__DESCRIPTION OF THE TASK__: Below are some records; give them all again exactly, but not the pictures.

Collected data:
☆ ☆ ☆
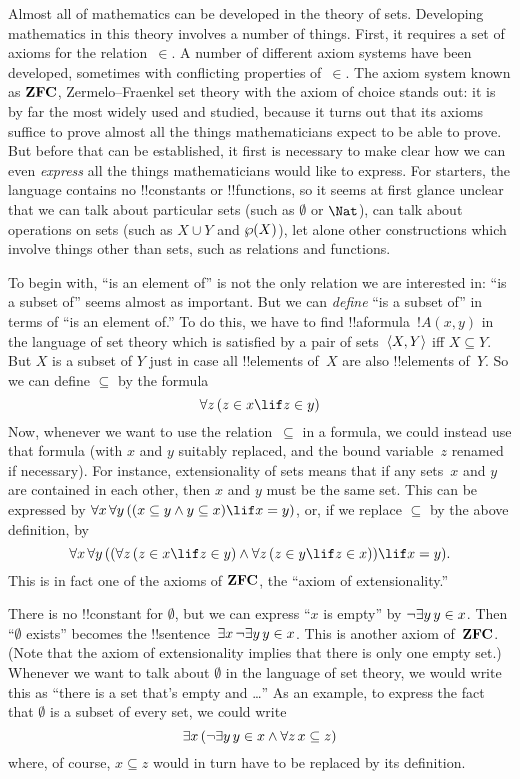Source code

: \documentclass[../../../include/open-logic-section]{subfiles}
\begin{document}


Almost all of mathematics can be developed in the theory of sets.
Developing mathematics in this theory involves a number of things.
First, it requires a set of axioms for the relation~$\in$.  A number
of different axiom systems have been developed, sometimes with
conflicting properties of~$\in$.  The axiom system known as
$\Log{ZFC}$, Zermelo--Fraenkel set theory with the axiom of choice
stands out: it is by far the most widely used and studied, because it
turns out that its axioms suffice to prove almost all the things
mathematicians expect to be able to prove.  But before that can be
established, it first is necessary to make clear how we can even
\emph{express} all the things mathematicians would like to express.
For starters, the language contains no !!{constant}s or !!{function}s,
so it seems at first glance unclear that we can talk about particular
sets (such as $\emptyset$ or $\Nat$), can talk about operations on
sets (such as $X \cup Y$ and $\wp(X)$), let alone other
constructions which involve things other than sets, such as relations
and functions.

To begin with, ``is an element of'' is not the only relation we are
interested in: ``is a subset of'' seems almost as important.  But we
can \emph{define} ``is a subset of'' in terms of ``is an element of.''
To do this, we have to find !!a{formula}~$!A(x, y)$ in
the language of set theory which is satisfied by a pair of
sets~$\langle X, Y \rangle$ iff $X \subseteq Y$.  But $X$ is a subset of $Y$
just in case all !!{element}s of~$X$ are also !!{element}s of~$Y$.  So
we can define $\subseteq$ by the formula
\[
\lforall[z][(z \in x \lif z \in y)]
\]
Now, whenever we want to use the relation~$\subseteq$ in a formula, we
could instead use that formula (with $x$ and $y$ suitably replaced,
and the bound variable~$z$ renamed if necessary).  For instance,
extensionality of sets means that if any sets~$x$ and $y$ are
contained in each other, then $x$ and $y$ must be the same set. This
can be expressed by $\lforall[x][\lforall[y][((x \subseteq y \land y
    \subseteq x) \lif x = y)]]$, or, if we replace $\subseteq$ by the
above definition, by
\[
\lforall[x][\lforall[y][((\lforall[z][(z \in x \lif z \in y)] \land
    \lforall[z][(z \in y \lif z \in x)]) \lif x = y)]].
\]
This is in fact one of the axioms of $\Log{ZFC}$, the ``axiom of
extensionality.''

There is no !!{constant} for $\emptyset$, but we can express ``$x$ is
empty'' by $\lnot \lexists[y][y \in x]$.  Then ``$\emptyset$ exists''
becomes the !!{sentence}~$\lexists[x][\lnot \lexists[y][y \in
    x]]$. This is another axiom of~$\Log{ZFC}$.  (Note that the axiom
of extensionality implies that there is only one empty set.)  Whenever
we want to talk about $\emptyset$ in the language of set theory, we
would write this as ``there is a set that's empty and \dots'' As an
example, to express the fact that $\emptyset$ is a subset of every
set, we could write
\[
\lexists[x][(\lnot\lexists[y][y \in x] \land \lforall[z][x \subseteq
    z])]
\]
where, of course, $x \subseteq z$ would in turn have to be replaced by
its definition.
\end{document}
☆ ☆ ☆
__RESULT BELOW__:
Source code

: \documentclass[../../../include/open-logic-section]{subfiles}
\begin{document}


Almost all of mathematics can be developed in the theory of sets.
Developing mathematics in this theory involves a number of things.
First, it requires a set of axioms for the relation~$\in$.  A number
of different axiom systems have been developed, sometimes with
conflicting properties of~$\in$.  The axiom system known as
$\Log{ZFC}$, Zermelo--Fraenkel set theory with the axiom of choice
stands out: it is by far the most widely used and studied, because it
turns out that its axioms suffice to prove almost all the things
mathematicians expect to be able to prove.  But before that can be
established, it first is necessary to make clear how we can even
\emph{express} all the things mathematicians would like to express.
For starters, the language contains no !!{constant}s or !!{function}s,
so it seems at first glance unclear that we can talk about particular
sets (such as $\emptyset$ or $\Nat$), can talk about operations on
sets (such as $X \cup Y$ and $\wp(X)$), let alone other
constructions which involve things other than sets, such as relations
and functions.

To begin with, ``is an element of'' is not the only relation we are
interested in: ``is a subset of'' seems almost as important.  But we
can \emph{define} ``is a subset of'' in terms of ``is an element of.''
To do this, we have to find !!a{formula}~$!A(x, y)$ in
the language of set theory which is satisfied by a pair of
sets~$\langle X, Y \rangle$ iff $X \subseteq Y$.  But $X$ is a subset of $Y$
just in case all !!{element}s of~$X$ are also !!{element}s of~$Y$.  So
we can define $\subseteq$ by the formula
\[
\lforall[z][(z \in x \lif z \in y)]
\]
Now, whenever we want to use the relation~$\subseteq$ in a formula, we
could instead use that formula (with $x$ and $y$ suitably replaced,
and the bound variable~$z$ renamed if necessary).  For instance,
extensionality of sets means that if any sets~$x$ and $y$ are
contained in each other, then $x$ and $y$ must be the same set. This
can be expressed by $\lforall[x][\lforall[y][((x \subseteq y \land y
    \subseteq x) \lif x = y)]]$, or, if we replace $\subseteq$ by the
above definition, by
\[
\lforall[x][\lforall[y][((\lforall[z][(z \in x \lif z \in y)] \land
    \lforall[z][(z \in y \lif z \in x)]) \lif x = y)]].
\]
This is in fact one of the axioms of $\Log{ZFC}$, the ``axiom of
extensionality.''

There is no !!{constant} for $\emptyset$, but we can express ``$x$ is
empty'' by $\lnot \lexists[y][y \in x]$.  Then ``$\emptyset$ exists''
becomes the !!{sentence}~$\lexists[x][\lnot \lexists[y][y \in
    x]]$. This is another axiom of~$\Log{ZFC}$.  (Note that the axiom
of extensionality implies that there is only one empty set.)  Whenever
we want to talk about $\emptyset$ in the language of set theory, we
would write this as ``there is a set that's empty and \dots'' As an
example, to express the fact that $\emptyset$ is a subset of every
set, we could write
\[
\lexists[x][(\lnot\lexists[y][y \in x] \land \lforall[z][x \subseteq
    z])]
\]
where, of course, $x \subseteq z$ would in turn have to be replaced by
its definition.
\end{document}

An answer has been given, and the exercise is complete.